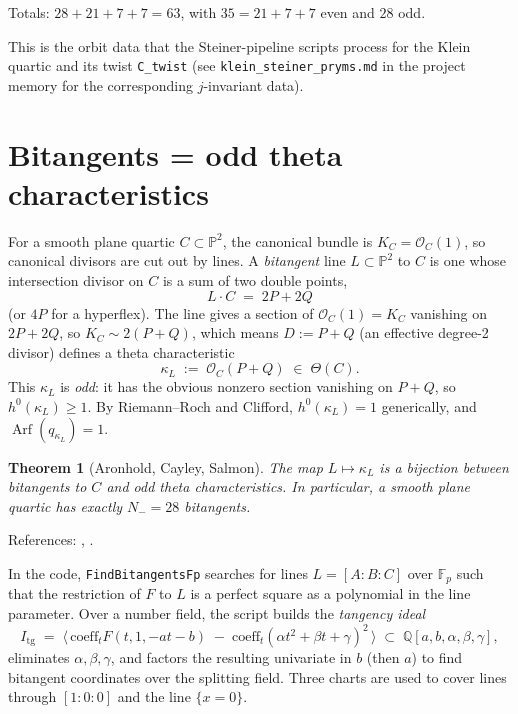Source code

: \documentclass[11pt]{amsart}
\theoremstyle{plain}
\newtheorem{theorem}{Theorem}[section]
\theoremstyle{definition}
\theoremstyle{remark}
\newcommand{\Arf}{\operatorname{Arf}}
\newcommand{\Pp}{\mathbb P}
\newcommand{\F}{\mathbb F}
\newcommand{\Q}{\mathbb Q}
\newcommand{\Oo}{\mathcal O}
\begin{document}
Totals: $28 + 21 + 7 + 7 = 63$, with $35 = 21 + 7 + 7$ even and $28$ odd. \checkmark

This is the orbit data that the Steiner-pipeline scripts process for the
Klein quartic and its twist \texttt{C\_twist} (see
\texttt{klein\_steiner\_pryms.md} in the project memory for the corresponding
$j$-invariant data).

\section{Bitangents = odd theta characteristics}
\label{sec:bitangents}

For a smooth plane quartic $C \subset \Pp^2$, the canonical bundle is
$K_C = \Oo_C(1)$, so canonical divisors are cut out by lines. A
\emph{bitangent} line $L \subset \Pp^2$ to $C$ is one whose intersection
divisor on $C$ is a sum of two double points,
\[
  L \cdot C \;=\; 2P + 2Q
\]
(or $4P$ for a hyperflex). The line gives a section of $\Oo_C(1) = K_C$
vanishing on $2P + 2Q$, so $K_C \sim 2(P + Q)$, which means $D := P + Q$ (an
effective degree-2 divisor) defines a theta characteristic
\[
  \kappa_L \;:=\; \Oo_C(P + Q) \;\in\; \Theta(C).
\]
This $\kappa_L$ is \emph{odd}: it has the obvious nonzero section vanishing
on $P + Q$, so $h^0(\kappa_L) \ge 1$. By Riemann--Roch and Clifford,
$h^0(\kappa_L) = 1$ generically, and $\Arf(q_{\kappa_L}) = 1$.

\begin{theorem}[Aronhold, Cayley, Salmon]
The map $L \mapsto \kappa_L$ is a bijection between bitangents to $C$ and
odd theta characteristics. In particular, a smooth plane quartic has exactly
$N_- = 28$ bitangents.
\end{theorem}

References: \cite[\S 216]{Salmon1879}, \cite[\S 6.1]{Dolgachev2012}.

In the code, \texttt{FindBitangentsFp} searches for lines $L = [A:B:C]$ over
$\F_p$ such that the restriction of $F$ to $L$ is a perfect square as a
polynomial in the line parameter. Over a number field, the script builds
the \emph{tangency ideal}
\[
  I_{\mathrm{tg}} \;=\; \bigl\langle\,
  \mathrm{coeff}_t F(t,1,-at-b) \;-\; \mathrm{coeff}_t (\alpha t^2 + \beta t + \gamma)^2
  \,\bigr\rangle \;\subset\; \Q[a,b,\alpha,\beta,\gamma],
\]
eliminates $\alpha,\beta,\gamma$, and factors the resulting univariate in
$b$ (then $a$) to find bitangent coordinates over the splitting field. Three
charts are used to cover lines through $[1\!:\!0\!:\!0]$ and the line
$\{x = 0\}$.
\end{document}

Work instruction: Would you please transcribe the listing in full, exactly, while omitting the images?

Output below:
Source code

: \documentclass[11pt]{amsart}
\theoremstyle{plain}
\newtheorem{theorem}{Theorem}[section]
\theoremstyle{definition}
\theoremstyle{remark}
\newcommand{\Arf}{\operatorname{Arf}}
\newcommand{\Pp}{\mathbb P}
\newcommand{\F}{\mathbb F}
\newcommand{\Q}{\mathbb Q}
\newcommand{\Oo}{\mathcal O}
\begin{document}
Totals: $28 + 21 + 7 + 7 = 63$, with $35 = 21 + 7 + 7$ even and $28$ odd. \checkmark

This is the orbit data that the Steiner-pipeline scripts process for the
Klein quartic and its twist \texttt{C\_twist} (see
\texttt{klein\_steiner\_pryms.md} in the project memory for the corresponding
$j$-invariant data).

\section{Bitangents = odd theta characteristics}
\label{sec:bitangents}

For a smooth plane quartic $C \subset \Pp^2$, the canonical bundle is
$K_C = \Oo_C(1)$, so canonical divisors are cut out by lines. A
\emph{bitangent} line $L \subset \Pp^2$ to $C$ is one whose intersection
divisor on $C$ is a sum of two double points,
\[
  L \cdot C \;=\; 2P + 2Q
\]
(or $4P$ for a hyperflex). The line gives a section of $\Oo_C(1) = K_C$
vanishing on $2P + 2Q$, so $K_C \sim 2(P + Q)$, which means $D := P + Q$ (an
effective degree-2 divisor) defines a theta characteristic
\[
  \kappa_L \;:=\; \Oo_C(P + Q) \;\in\; \Theta(C).
\]
This $\kappa_L$ is \emph{odd}: it has the obvious nonzero section vanishing
on $P + Q$, so $h^0(\kappa_L) \ge 1$. By Riemann--Roch and Clifford,
$h^0(\kappa_L) = 1$ generically, and $\Arf(q_{\kappa_L}) = 1$.

\begin{theorem}[Aronhold, Cayley, Salmon]
The map $L \mapsto \kappa_L$ is a bijection between bitangents to $C$ and
odd theta characteristics. In particular, a smooth plane quartic has exactly
$N_- = 28$ bitangents.
\end{theorem}

References: \cite[\S 216]{Salmon1879}, \cite[\S 6.1]{Dolgachev2012}.

In the code, \texttt{FindBitangentsFp} searches for lines $L = [A:B:C]$ over
$\F_p$ such that the restriction of $F$ to $L$ is a perfect square as a
polynomial in the line parameter. Over a number field, the script builds
the \emph{tangency ideal}
\[
  I_{\mathrm{tg}} \;=\; \bigl\langle\,
  \mathrm{coeff}_t F(t,1,-at-b) \;-\; \mathrm{coeff}_t (\alpha t^2 + \beta t + \gamma)^2
  \,\bigr\rangle \;\subset\; \Q[a,b,\alpha,\beta,\gamma],
\]
eliminates $\alpha,\beta,\gamma$, and factors the resulting univariate in
$b$ (then $a$) to find bitangent coordinates over the splitting field. Three
charts are used to cover lines through $[1\!:\!0\!:\!0]$ and the line
$\{x = 0\}$.
\end{document}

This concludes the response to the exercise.